We Are At War Folks

CENTERVILLE – Move over, Dr. Seuss. Like the Whos of the classic Christmas story, the Thompsons on Shootflying Hill Road have been Grinched.

For the past eight years the friendly family has erected an elaborate holiday display on its front lawn, wowing neighbors with inflatable characters, a Christmas train and a light show synced to music.

When Richard Thompson flipped the switch to power up the extravaganza Sunday morning, however, nothing happened.

Somebody had slashed the blow-up Santa, reindeer and sock monkey as well as three blow-up dogs representing the family’s three yellow Labrador retrievers. The wires connecting the lights were cut and the display effectively destroyed.

Absolutely gruesome scene in Centerville. What kind of filthy animals are even capable of such heinous crimes? This is a call to arms Centervillagers! Light the torches, grab the pitchforks and release the hounds! It’s time to rally around the Thompsons and bring these savages to justice.

What’s that? The Thompson’s immediately gave up and declared victory for the Santa murderers? Oh ok, well I guess that’s that then. Way to show some resilience Thompson’s. Nothing says Christmas spirit more than giving up the millisecond there is any slight setback in your plan.
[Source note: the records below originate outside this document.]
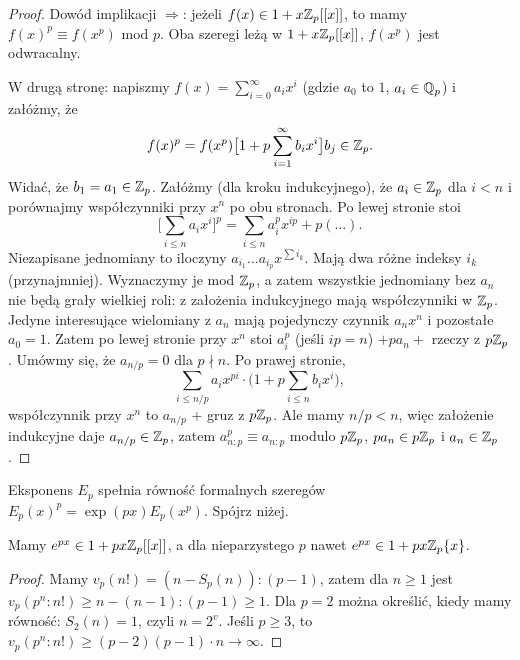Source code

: \begin{proof}
	Dowód implikacji $\Rightarrow$: jeżeli $f(x) \in 1 + x \mathbb Z_p[[x]]$, to mamy $f(x)^p \equiv f(x^p)$ mod $p$.
	Oba szeregi leżą w $1+ x \mathbb Z_p[[x]]$, $f(x^p)$ jest odwracalny.

	W drugą stronę: napiszmy $f(x) = \sum_{i=0}^\infty a_i x^i$ (gdzie $a_0$  to $1$, $a_i \in \mathbb Q_p$) i załóżmy, że
	\[
		f(x)^p = f(x^p) \big[1 + p \sum_{i=1}^\infty b_i x^i \big] \hfill b_j \in \Z_p.
	\]
	Widać, że $b_1 = a_1 \in \mathbb Z_p$.
	Załóżmy (dla kroku indukcyjnego), że $a_i \in \mathbb Z_p$ dla $i < n$ i porównajmy współczynniki przy $x^n$ po obu stronach.
	Po lewej stronie stoi
	\[
		\Big[\sum_{i \le n} a_i x^i \Big]^p = \sum_{i \le n} a_i^p x^{ip} + p (\dots).
	\]
	Niezapisane jednomiany to iloczyny $a_{i_1} \dots a_{i_p} x^{\sum i_k}$.
	Mają dwa różne indeksy $i_k$ (przynajmniej).
	Wyznaczymy je mod $ \mathbb Z_p$, a zatem wszystkie jednomiany bez $a_n$ nie będą grały wielkiej roli: z założenia indukcyjnego mają współczynniki w $\mathbb Z_p$.
	Jedyne interesujące wielomiany z $a_n$ mają pojedynczy czynnik $a_n x^n$ i pozostałe $a_0 = 1$.
	Zatem po lewej stronie przy $x^n$ stoi $a_i^p$ (jeśli $ip = n$) $+ pa_n + $ rzeczy z $p\mathbb Z_p$.
	Umówmy się, że $a_{n/p} = 0$ dla $p \nmid n$.
	Po prawej stronie,
	\[
		\sum_{i \le n/p} a_i x^{pi} \cdot \Big( 1 + p \sum_{i \le n} b_i x^i\Big),
	\]
	współczynnik przy $x^n$ to $a_{n/p}$ + gruz z $p\mathbb Z_p$.
	Ale mamy $n/p < n$, więc założenie indukcyjne  daje $a_{n/p} \in \mathbb Z_p$, zatem $a_{n:p}^p \equiv a_{n:p}$ modulo $p\mathbb Z_p$, $pa_n \in p\mathbb Z_p$ i $a_n \in \mathbb Z_p$.
\end{proof}

\begin{przyklad}
	Eksponens $E_p$ spełnia równość formalnych szeregów $E_p(x)^p = \exp(px) E_p(x^p)$.
	Spójrz niżej.
\end{przyklad}

\begin{fakt}
	Mamy $e^{px} \in 1 + px \mathbb Z_p[[x]]$, a dla nieparzystego $p$ nawet $e^{px} \in 1 + px \mathbb Z_p \{x\}$.
\end{fakt}

\begin{proof}
	Mamy $v_p(n!) = (n - S_p(n)) : (p-1)$, zatem dla $n \ge 1$ jest $v_p(p^n:n!) \ge n - (n-1):(p-1)\ge 1$.
	Dla $p = 2$ można określić, kiedy mamy równość: $S_2(n) = 1$, czyli $n = 2^v$.
	Jeśli $p \ge 3$, to $v_p(p^n:n!) \ge (p-2)(p-1) \cdot n \to \infty$.
\end{proof}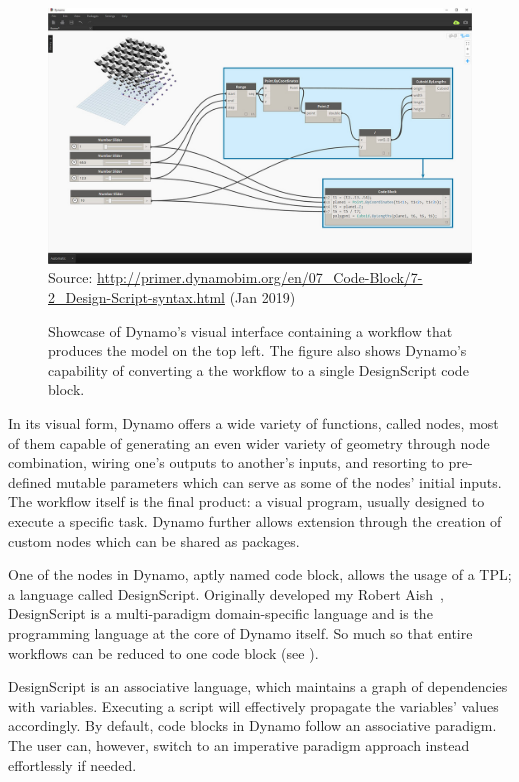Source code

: \begin{figure}[htbp]
  \includegraphics[width=\textwidth]{fig/dynamo-node-to-code}
  {\scriptsize
  Source: \url{http://primer.dynamobim.org/en/07_Code-Block/7-2_Design-Script-syntax.html}
  (Jan 2019)
  }
  \caption[Dynamo's visual interface with node to code translation]{
    Showcase of Dynamo's visual interface containing a workflow that produces
    the model on the top left.  The figure also shows Dynamo's capability of
    converting a the workflow to a single DesignScript code block.}%
  \label{fig:related.ad.dynamo.node2code}
\end{figure}

In its visual form, Dynamo offers a wide variety of functions, called nodes,
most of them capable of generating an even wider variety of geometry through
node combination, wiring one's outputs to another's inputs, and resorting to
pre-defined mutable parameters which can serve as some of the nodes' initial
inputs.  The workflow itself is the final product: a visual program, usually
designed to execute a specific task.  Dynamo further allows extension through the
creation of custom nodes which can be shared as packages.

One of the nodes in Dynamo, aptly named code block, allows the usage of a
\ac{TPL}; a language called DesignScript.  Originally developed my Robert
Aish~\cite{Aish:2011:DesignScript}, DesignScript is a multi-paradigm
domain-specific language and is the programming language at the core of Dynamo
itself.  So much so that entire workflows can be reduced to one code block (see
).

DesignScript is an associative language, which maintains a graph of dependencies
with variables.  Executing a script will effectively propagate the variables'
values accordingly.  By default, code blocks in Dynamo follow an associative
paradigm.  The user can, however, switch to an imperative paradigm approach
instead effortlessly if needed.

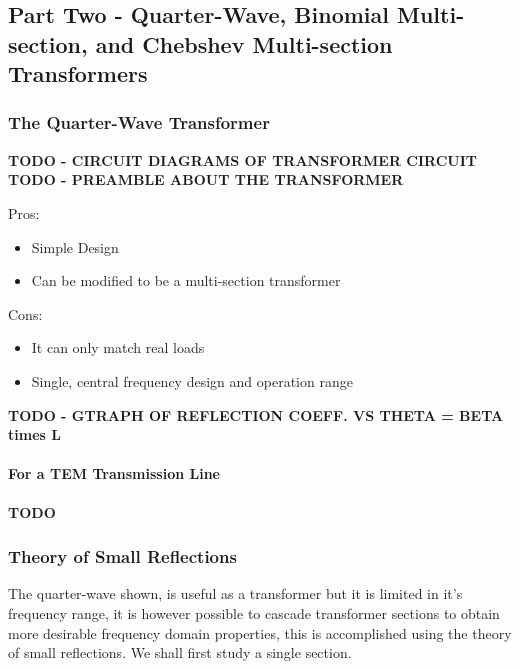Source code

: \documentclass[colorlinks,11pt,a4paper,normalphoto,withhyper,ragged2e]{altareport}
\begin{document}
\pagebreak



\subsection{Part Two - Quarter-Wave, Binomial Multi-section, and Chebshev Multi-section Transformers}

\subsubsection{The Quarter-Wave Transformer}
\textbf{TODO - CIRCUIT DIAGRAMS OF TRANSFORMER CIRCUIT} \linebreak
\textbf{TODO - PREAMBLE ABOUT THE TRANSFORMER} \linebreak

Pros: \linebreak

\begin{itemize}[leftmargin=1cm]
	\item Simple Design
	\item Can be modified to be a multi-section transformer
\end{itemize}


Cons: \linebreak

\begin{itemize}[leftmargin=1cm]
	\item It can only match real loads
	\item Single, central frequency design and operation range
\end{itemize}



\textbf{TODO - GTRAPH OF REFLECTION COEFF. VS THETA = BETA times L}

\paragraph{For a TEM Transmission Line}
\textbf{TODO}




\subsubsection{Theory of Small Reflections}
The quarter-wave shown, is useful as a transformer but it is limited in it's frequency range, it is however possible to cascade transformer sections to obtain more desirable frequency domain properties, this is accomplished using the theory of small reflections. We shall first study a single section. \linebreak
\end{document}

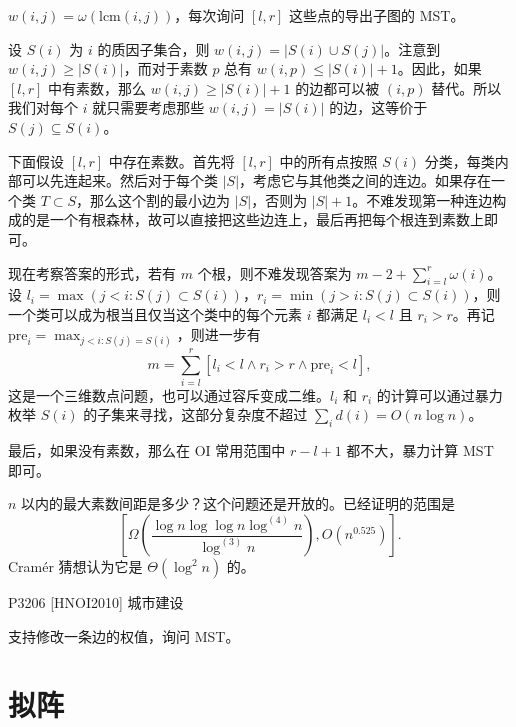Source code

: \begin{exercise}
    $w(i,j)=\omega(\mathrm{lcm}(i,j))$，每次询问 $[l,r]$ 这些点的导出子图的 MST。
\end{exercise}
\begin{solution}
    设 $S(i)$ 为 $i$ 的质因子集合，则 $w(i,j)=|S(i)\cup S(j)|$。注意到 $w(i,j)\ge |S(i)|$，而对于素数 $p$ 总有 $w(i,p)\le |S(i)|+1$。因此，如果 $[l,r]$ 中有素数，那么 $w(i,j)\ge |S(i)|+1$ 的边都可以被 $(i,p)$ 替代。所以我们对每个 $i$ 就只需要考虑那些 $w(i,j)=|S(i)|$ 的边，这等价于 $S(j)\subseteq S(i)$。

    下面假设 $[l,r]$ 中存在素数。首先将 $[l,r]$ 中的所有点按照 $S(i)$ 分类，每类内部可以先连起来。然后对于每个类 $|S|$，考虑它与其他类之间的连边。如果存在一个类 $T\subset S$，那么这个割的最小边为 $|S|$，否则为 $|S|+1$。不难发现第一种连边构成的是一个有根森林，故可以直接把这些边连上，最后再把每个根连到素数上即可。

    现在考察答案的形式，若有 $m$ 个根，则不难发现答案为 $m-2+\sum_{i=l}^r \omega(i)$。设 $l_i=\max(j<i:S(j)\subset S(i))$，$r_i=\min(j>i:S(j)\subset S(i))$，则一个类可以成为根当且仅当这个类中的每个元素 $i$ 都满足 $l_i<l$ 且 $r_i>r$。再记 $\mathrm{pre}_i=\max_{j<i:S(j)=S(i)}$，则进一步有
    $$
    m=\sum_{i=l}^r [l_i<l\land  r_i>r \land \mathrm{pre}_i<l],
    $$ 
    这是一个三维数点问题，也可以通过容斥变成二维。$l_i$ 和 $r_i$ 的计算可以通过暴力枚举 $S(i)$ 的子集来寻找，这部分复杂度不超过 $\sum_i d(i)=O(n\log n)$。
    
    最后，如果没有素数，那么在 OI 常用范围中 $r-l+1$ 都不大，暴力计算 MST 即可。
\end{solution}
\begin{remark}
    $n$ 以内的最大素数间距是多少？这个问题还是开放的。已经证明的范围是 
    $$
    \left[\Omega\left(\frac{\log n\log\log n\log^{(4)}n}{\log^{(3)}n}\right),O(n^{0.525})\right].
    $$
    Cramér 猜想认为它是 $\Theta(\log^2 n)$ 的。
\end{remark}

\begin{example}
    P3206 [HNOI2010] 城市建设

    支持修改一条边的权值，询问 MST。
\end{example}


\section{拟阵}\label{sec: matroid}




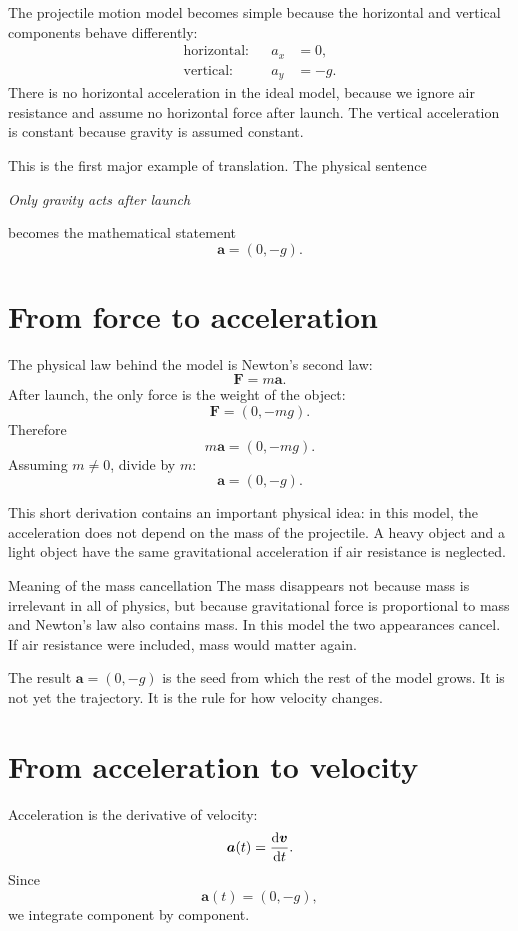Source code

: \documentclass[11pt,a4paper]{article}
\newcommand{\vect}[1]{\boldsymbol{#1}}
\begin{document}
The projectile motion model becomes simple because the horizontal and vertical components behave differently:
\begin{align*}
\text{horizontal:} && a_x&=0, \\
\text{vertical:} && a_y&=-g.
\end{align*}
There is no horizontal acceleration in the ideal model, because we ignore air resistance and assume no horizontal force after launch. The vertical acceleration is constant because gravity is assumed constant.

This is the first major example of translation. The physical sentence

\emph{Only gravity acts after launch}

becomes the mathematical statement
\[
\vect a=(0,-g).
\]

\section{From force to acceleration}

The physical law behind the model is Newton's second law:
\[
\vect F=m\vect a.
\]
After launch, the only force is the weight of the object:
\[
\vect F=(0,-mg).
\]
Therefore
\[
 m\vect a=(0,-mg).
\]
Assuming $m\ne0$, divide by $m$:
\[
\vect a=(0,-g).
\]

This short derivation contains an important physical idea: in this model, the acceleration does not depend on the mass of the projectile. A heavy object and a light object have the same gravitational acceleration if air resistance is neglected.

\begin{principlebox}{Meaning of the mass cancellation}
The mass disappears not because mass is irrelevant in all of physics, but because gravitational force is proportional to mass and Newton's law also contains mass. In this model the two appearances cancel. If air resistance were included, mass would matter again.
\end{principlebox}

The result $\vect a=(0,-g)$ is the seed from which the rest of the model grows. It is not yet the trajectory. It is the rule for how velocity changes.

\section{From acceleration to velocity}

Acceleration is the derivative of velocity:
\[
\vect a(t)=\dv{\vect v}{t}.
\]
Since
\[
\vect a(t)=(0,-g),
\]
we integrate component by component.
\end{document}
Way to represent American ideals by running as fast as you can the other direction from the first sign of a fight.

The part of the story I don’t like is that the Thompson’s gave up looking for Santa’s killers immediately. They didn’t put posters up or anything, they just sat on the porch like a goons and made a sign. Those guy’s gotta think ‘You got a Santa. You got a responsibility.’ If your Santa gets killed you don’t make a sign then call it quits. You get your ass out there and you find that fucking Santa killer.